The Girlfriend Experience

Ci sono due modi di parlare di The Girlfriend Experience: il primo è facendo finta di non sapere chi sia Sasha Grey, mentre il secondo è ammettere di sapere che la ragazza è una pornostar che alla giovane età di 22 anni ha più di 150 film al suo attivo. Io lo ammetto e no, non li ho visti tutti.

La scelta della Grey per il ruolo di Chelsea, la escort protagonista di questo film diretto Steven Soderbergh e sceneggiato da David Levien e Brian Koppelman (gli stessi di Ocean's Thirteen), non è casuale. La ragazza intanto dimostra molta più capacità di recitare di quanto mi aspettassi, soprattutto considerato che i dialoghi sono in gran parte improvvisati dato che Soderbergh rivelava giornalmente quali scene avrebbero girato. E poi il suo approccio al sesso, distaccato e mercenario, è molto simile a quello di Chelsea, nel modo in cui entrambe separano in maniera distinta e ferrea la loro personalità reale da quella professionale. Ma i servizi di Chelsea non sono solamente un torbido affare di sesso: lei offre ai propri clienti la "girlfriend experience" del titolo, vale a dire che assumerà in tutto e per tutto il ruolo della fidanzata dei suoi clienti, con i quali potrebbe anche limitarsi a parlare per ore della situazione finanziaria degli Stati Uniti. Ambientato nel 2008 nei mesi che hanno preceduto le elezioni presidenziali che hanno visto vincitore Barack Obama, la crisi economica e finanziaria è un argomento che torna spesso nei dialoghi del film.

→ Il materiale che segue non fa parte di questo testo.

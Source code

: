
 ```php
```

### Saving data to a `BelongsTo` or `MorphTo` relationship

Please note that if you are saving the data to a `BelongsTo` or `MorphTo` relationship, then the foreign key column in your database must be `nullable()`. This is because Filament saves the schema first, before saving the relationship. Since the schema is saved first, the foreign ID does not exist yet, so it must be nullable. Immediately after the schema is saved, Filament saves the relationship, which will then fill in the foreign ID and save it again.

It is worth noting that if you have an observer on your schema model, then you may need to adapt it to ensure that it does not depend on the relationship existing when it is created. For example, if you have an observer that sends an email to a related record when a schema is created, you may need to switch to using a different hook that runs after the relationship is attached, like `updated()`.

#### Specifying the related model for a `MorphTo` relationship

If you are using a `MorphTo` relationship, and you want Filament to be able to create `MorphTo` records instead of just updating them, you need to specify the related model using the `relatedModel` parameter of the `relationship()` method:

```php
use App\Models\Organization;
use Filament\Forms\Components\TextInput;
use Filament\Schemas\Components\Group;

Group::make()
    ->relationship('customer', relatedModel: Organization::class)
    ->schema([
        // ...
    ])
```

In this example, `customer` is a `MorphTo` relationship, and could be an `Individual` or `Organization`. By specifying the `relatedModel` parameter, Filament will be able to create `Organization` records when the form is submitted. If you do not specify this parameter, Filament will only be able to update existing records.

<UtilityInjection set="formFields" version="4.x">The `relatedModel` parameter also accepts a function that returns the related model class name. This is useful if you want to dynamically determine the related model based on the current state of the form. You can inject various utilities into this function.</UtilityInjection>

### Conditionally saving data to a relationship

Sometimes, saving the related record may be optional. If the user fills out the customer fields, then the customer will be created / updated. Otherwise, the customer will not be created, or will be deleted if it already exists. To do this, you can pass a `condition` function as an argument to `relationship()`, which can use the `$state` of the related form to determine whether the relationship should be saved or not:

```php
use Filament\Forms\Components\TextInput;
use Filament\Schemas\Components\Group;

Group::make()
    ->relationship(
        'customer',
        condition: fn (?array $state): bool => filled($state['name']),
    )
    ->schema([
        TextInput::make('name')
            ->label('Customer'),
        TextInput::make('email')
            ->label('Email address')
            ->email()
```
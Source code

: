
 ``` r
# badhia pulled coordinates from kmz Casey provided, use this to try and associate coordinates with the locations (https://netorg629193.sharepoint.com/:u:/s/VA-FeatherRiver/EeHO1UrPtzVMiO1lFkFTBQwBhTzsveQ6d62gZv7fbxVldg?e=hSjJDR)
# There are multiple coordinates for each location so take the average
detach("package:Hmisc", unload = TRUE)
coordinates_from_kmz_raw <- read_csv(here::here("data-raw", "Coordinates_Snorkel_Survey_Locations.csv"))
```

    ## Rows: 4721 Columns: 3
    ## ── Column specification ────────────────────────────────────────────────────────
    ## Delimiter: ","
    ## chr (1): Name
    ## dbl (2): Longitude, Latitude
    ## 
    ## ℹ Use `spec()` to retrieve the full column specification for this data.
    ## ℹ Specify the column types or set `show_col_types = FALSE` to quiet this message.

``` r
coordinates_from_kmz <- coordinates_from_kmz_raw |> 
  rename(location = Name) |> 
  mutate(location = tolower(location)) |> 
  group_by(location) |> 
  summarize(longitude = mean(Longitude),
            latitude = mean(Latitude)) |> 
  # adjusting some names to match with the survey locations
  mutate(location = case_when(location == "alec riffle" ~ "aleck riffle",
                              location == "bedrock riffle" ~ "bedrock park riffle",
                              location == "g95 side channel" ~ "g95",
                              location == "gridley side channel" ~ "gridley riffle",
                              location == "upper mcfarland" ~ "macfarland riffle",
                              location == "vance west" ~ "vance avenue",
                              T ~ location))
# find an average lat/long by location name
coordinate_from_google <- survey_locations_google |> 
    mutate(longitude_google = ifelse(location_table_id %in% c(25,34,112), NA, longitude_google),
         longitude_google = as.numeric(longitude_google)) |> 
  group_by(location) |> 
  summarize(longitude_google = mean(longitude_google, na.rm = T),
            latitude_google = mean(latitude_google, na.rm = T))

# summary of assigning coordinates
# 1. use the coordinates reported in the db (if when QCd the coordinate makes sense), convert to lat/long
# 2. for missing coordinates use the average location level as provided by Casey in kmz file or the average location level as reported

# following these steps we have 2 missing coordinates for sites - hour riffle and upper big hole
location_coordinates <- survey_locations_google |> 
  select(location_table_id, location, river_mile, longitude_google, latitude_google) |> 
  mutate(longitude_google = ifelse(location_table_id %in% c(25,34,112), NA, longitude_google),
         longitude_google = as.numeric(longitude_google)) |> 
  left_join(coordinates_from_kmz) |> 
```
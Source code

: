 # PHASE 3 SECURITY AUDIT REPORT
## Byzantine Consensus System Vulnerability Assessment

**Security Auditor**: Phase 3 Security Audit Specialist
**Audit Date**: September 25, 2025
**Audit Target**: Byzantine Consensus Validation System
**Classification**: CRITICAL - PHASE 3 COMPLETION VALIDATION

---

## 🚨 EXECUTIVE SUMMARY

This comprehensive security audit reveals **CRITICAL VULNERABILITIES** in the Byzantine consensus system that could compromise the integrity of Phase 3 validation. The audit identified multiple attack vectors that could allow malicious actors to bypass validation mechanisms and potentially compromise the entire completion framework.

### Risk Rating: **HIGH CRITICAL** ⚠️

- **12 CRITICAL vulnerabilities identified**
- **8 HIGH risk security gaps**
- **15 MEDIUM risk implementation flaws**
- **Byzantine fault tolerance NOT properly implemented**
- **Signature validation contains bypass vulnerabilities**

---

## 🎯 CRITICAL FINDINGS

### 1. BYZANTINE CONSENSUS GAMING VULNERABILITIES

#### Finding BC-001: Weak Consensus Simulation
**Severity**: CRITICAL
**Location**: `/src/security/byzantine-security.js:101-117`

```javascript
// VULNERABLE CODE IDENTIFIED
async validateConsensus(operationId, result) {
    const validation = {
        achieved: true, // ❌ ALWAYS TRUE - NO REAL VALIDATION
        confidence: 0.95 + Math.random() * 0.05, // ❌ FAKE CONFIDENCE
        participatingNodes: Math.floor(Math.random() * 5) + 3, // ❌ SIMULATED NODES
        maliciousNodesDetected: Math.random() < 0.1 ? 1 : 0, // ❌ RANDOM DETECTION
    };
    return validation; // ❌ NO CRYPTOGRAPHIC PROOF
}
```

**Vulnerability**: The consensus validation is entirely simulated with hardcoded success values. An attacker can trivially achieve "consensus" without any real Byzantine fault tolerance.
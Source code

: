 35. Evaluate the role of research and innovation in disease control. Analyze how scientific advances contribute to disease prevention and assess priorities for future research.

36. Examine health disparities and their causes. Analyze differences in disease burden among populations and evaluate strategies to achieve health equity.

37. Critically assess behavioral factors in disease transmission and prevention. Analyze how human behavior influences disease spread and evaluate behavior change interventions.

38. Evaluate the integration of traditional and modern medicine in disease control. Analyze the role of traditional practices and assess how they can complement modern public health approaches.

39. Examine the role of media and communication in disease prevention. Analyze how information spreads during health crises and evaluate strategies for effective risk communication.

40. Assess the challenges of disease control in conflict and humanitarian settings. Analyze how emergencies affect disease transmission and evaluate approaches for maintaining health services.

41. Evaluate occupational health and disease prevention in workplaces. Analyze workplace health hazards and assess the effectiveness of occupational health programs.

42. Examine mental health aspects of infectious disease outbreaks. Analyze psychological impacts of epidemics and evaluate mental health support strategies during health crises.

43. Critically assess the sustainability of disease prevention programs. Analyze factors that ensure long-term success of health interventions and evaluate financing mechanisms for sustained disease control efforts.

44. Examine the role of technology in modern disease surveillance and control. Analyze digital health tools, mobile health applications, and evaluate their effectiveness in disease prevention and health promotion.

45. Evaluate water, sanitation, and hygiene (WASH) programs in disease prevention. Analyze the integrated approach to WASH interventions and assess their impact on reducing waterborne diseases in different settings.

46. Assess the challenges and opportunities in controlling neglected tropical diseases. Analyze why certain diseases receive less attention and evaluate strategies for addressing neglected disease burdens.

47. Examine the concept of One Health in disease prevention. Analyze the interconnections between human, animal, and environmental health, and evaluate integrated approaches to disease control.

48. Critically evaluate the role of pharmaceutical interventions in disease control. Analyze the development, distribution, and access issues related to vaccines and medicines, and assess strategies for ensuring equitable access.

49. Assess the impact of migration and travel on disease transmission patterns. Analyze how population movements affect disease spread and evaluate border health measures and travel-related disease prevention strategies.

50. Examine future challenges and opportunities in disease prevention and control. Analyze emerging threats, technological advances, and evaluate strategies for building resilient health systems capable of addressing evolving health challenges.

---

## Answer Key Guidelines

Realizzato in maniera volutamente artigianale, con movimenti di camera scomposti, primi piani troppo ravvicinati e sonoro in presa diretta dal volume non uniforme, il film mostra la solita bravura di Soderbergh dietro la cinepresa. Ammetto di avere un debole per il suo stile, anche quando il film potrebbe essere meglio. Questo è il caso di The Girlfriend Experience, che soffre di una narrazione incidentale che non pone la necessaria importanza su alcuni dettagli e che soprattutto all'inizio sembra mancare di una direzione definita, con scene che sembrano più conversazioni ascoltate per sbaglio che non vere scene dirette da un regista. Tuttavia, quando il regista rivela finalmente un filo conduttore e si riesce a rimettere insieme i pezzi della vicenda, si ottiene un film atipico, freddo e sperimentale, probabilmente non facile da guardare, e per qualcuno persino noioso, ma con una protagonista che stranisce e temi che non lasciano indifferenti.